What is important is to keep in mind the difference between the Higgs field and the Higgs boson.

You sometimes hear that the Higgs field permeates space. It is everywhere. It is between the spaces between electrons in atoms.

But, what is a field? A field is just a series of values, a complex number in the case of the Higgs Boson, tacked to each point in space.

On the other hand, what is a boson-- what is a particle? A particle is an excitation of a field. A particle, a boson, is a ripple in the values of the field.

The Higgs field permeates space. But it is flat. It takes the same value everywhere.
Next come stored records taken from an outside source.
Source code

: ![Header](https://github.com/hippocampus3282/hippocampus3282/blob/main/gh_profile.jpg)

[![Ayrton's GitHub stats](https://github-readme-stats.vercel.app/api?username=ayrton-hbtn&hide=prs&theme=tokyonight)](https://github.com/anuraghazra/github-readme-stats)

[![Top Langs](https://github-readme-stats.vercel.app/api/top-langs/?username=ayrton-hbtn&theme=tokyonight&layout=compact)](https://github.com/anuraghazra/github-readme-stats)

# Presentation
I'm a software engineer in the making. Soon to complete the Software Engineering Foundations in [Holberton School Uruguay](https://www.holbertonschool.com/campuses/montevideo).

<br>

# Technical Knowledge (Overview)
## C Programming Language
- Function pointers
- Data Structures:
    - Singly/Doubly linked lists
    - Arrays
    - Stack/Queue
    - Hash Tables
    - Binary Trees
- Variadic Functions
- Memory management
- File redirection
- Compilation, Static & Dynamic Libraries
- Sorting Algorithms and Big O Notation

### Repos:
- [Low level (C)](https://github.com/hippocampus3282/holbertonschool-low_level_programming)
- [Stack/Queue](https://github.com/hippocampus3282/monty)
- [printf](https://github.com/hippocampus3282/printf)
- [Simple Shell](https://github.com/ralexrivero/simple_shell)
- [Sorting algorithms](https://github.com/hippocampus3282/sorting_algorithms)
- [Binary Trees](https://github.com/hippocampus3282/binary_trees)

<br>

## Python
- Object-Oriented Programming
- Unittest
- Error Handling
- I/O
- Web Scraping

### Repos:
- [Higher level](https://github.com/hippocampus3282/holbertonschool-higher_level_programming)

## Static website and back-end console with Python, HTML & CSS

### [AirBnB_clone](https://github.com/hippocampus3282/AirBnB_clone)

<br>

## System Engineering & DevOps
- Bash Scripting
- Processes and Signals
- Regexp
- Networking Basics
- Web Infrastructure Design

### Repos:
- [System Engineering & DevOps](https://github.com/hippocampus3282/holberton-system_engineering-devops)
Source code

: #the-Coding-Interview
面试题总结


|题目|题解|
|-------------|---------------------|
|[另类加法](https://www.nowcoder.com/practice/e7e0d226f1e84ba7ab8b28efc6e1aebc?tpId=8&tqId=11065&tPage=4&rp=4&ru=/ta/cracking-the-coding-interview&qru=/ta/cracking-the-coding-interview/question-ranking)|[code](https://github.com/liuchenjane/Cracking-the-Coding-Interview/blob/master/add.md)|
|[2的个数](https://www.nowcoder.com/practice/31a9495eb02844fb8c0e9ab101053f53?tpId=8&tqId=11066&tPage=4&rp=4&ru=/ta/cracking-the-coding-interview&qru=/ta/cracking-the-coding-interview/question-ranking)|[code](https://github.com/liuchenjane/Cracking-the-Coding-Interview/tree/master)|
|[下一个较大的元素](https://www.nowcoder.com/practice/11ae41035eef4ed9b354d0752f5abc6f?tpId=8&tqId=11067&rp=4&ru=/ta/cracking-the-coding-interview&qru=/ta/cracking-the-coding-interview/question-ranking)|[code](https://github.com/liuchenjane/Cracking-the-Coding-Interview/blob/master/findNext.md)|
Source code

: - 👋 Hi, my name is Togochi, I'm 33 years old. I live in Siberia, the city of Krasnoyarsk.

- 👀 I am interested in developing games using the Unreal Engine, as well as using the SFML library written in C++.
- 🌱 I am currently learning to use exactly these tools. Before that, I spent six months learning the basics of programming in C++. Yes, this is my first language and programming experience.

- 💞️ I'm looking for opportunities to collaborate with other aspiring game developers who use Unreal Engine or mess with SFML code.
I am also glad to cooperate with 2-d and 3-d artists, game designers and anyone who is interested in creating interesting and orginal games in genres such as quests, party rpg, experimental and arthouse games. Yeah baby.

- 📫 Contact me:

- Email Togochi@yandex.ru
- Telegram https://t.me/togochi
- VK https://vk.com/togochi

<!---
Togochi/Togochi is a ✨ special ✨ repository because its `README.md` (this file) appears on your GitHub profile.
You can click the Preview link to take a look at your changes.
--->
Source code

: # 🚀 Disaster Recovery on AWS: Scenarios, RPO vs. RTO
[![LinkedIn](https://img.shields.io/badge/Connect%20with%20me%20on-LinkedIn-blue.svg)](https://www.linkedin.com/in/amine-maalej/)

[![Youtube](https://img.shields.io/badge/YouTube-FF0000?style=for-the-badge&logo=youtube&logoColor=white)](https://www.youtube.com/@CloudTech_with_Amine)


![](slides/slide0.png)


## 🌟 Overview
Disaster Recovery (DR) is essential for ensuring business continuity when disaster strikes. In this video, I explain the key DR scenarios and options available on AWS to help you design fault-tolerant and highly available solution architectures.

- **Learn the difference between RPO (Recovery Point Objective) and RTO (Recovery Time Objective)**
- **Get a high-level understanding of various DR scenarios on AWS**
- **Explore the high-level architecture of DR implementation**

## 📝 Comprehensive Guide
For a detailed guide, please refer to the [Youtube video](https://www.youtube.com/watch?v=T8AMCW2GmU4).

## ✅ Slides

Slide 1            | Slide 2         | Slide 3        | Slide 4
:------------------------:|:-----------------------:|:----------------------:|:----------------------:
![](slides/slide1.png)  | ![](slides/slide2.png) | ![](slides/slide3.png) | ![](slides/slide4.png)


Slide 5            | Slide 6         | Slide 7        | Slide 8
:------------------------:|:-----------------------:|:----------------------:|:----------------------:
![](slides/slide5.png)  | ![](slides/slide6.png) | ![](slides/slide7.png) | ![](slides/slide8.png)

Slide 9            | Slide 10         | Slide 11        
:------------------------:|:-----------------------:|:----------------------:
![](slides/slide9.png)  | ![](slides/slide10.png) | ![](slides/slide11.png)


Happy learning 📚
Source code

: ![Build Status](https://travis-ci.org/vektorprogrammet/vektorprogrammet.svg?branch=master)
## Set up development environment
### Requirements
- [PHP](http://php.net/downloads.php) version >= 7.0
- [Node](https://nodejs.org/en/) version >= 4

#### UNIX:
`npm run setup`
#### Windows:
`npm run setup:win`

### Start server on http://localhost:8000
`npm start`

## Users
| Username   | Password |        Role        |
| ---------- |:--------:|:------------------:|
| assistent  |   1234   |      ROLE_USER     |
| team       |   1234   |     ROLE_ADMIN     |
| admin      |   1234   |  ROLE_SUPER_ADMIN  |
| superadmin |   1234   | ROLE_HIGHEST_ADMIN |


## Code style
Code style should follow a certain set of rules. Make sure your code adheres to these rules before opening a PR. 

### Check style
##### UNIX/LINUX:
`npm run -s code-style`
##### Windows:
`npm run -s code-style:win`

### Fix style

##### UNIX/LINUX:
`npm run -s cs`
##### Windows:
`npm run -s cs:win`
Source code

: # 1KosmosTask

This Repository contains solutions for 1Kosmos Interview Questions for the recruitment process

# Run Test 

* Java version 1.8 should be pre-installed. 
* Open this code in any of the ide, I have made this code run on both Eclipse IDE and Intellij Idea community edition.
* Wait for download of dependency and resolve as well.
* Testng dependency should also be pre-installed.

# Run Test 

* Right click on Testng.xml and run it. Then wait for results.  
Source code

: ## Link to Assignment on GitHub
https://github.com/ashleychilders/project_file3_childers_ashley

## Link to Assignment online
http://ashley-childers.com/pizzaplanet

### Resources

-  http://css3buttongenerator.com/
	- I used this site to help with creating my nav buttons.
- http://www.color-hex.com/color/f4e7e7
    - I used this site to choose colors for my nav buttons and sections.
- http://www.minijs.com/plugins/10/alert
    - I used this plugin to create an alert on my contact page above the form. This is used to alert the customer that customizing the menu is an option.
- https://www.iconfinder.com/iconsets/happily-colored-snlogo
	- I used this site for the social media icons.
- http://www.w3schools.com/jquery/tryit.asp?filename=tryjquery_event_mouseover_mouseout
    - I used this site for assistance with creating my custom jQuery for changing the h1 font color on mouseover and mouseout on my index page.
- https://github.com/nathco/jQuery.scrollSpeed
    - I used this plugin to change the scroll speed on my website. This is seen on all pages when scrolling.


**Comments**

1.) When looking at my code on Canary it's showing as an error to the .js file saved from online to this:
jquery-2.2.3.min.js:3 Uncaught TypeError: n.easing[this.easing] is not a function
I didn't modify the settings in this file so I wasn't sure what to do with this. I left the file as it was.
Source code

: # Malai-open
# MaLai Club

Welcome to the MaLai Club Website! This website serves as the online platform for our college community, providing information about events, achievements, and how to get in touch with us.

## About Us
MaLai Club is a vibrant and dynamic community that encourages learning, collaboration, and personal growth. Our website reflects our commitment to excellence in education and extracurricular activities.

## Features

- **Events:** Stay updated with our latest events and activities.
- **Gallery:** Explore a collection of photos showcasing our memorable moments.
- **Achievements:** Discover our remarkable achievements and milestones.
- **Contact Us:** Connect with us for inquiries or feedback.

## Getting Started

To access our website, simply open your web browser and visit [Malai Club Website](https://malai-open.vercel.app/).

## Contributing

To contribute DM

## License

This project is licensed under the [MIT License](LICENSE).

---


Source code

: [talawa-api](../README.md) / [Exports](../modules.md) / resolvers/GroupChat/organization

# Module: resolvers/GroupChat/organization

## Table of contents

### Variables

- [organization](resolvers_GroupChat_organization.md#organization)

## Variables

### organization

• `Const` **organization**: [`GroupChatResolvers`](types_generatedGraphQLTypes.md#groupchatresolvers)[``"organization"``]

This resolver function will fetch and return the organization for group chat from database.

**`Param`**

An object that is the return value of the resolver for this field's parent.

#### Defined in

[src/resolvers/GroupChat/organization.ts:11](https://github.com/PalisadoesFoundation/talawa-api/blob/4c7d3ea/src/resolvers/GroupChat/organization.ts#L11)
The "empty space" in an atom does contain the Higgs field, but it's as far as I know it's all a flat ocean of Higgsness between the electrons.

The "Higgs Boson" we want to find is a ripple in the Higgs field. This ripple could be created in a particle accelerator collision. But the Higgs particle, the ripple, isn't something which is important in physics, I don't think, because it doesn't normally or commonly happen in nature. We want to find the Higgs particle so that we can measure various properties of the Higgs field. But it's the flat field which does all the important physics stuff.

 

[GRB 080319B]

Quote from http://en.wikipedia.org/wiki/Higgs_field#Theoretical_overview: "In essence, this (Higgs) field is analogous to a pool of molasses, that “sticks” to the otherwise massless fundamental particles which travel through the field converting into different particles with mass and form the basis of the atom."

Quote from http://en.wikipedia.org/wiki/Force_carrier: "In the Standard Model the hypothetical Higgs boson, which is needed to account for the masses of fundamental particles, interacts via the weak interaction and Yukawa interactions but is not a force carrier."

You should check out these sites: http://encarta.msn.com/encyclopedia_761562335_3/Elementary_Particles.html#s35
http://en.wikipedia.org/wiki/Higgs_field

 

[nrqed]

[[What I am about to say might be wrong, and doesn't cover the difference between virtual and on-shell particles which I don't understand very well. Please correct me if I make any mistakes...]]

What is important is to keep in mind the difference between the Higgs field and the Higgs boson.

You sometimes hear that the Higgs field permeates space. It is everywhere. It is between the spaces between electrons in atoms.

But, what is a field? A field is just a series of values, a complex number in the case of the Higgs Boson, tacked to each point in space.

On the other hand, what is a boson-- what is a particle? A particle is an excitation of a field. A particle, a boson, is a ripple in the values of the field.

The Higgs field permeates space. But it is flat. It takes the same value everywhere. The "empty space" in an atom does contain the Higgs field, but it's as far as I know it's all a flat ocean of Higgsness between the electrons.

The "Higgs Boson" we want to find is a ripple in the Higgs field. This ripple could be created in a particle accelerator collision. But the Higgs particle, the ripple, isn't something which is important in physics, I don't think, because it doesn't normally or commonly happen in nature. We want to find the Higgs particle so that we can measure various properties of the Higgs field. But it's the flat field which does all the important physics stuff.

This is a pretty good description of the situation, IMHO.

 

[grosquet]

GRB, thanks for pointing out to me the short, but helpful Wikipedia article on the Higgs boson.
Wish other Wikipedia physics articles were as easy to read by a layman, such as myself. However, the links you provided for "Force carrier" & "encarta" apparenly no longer exist.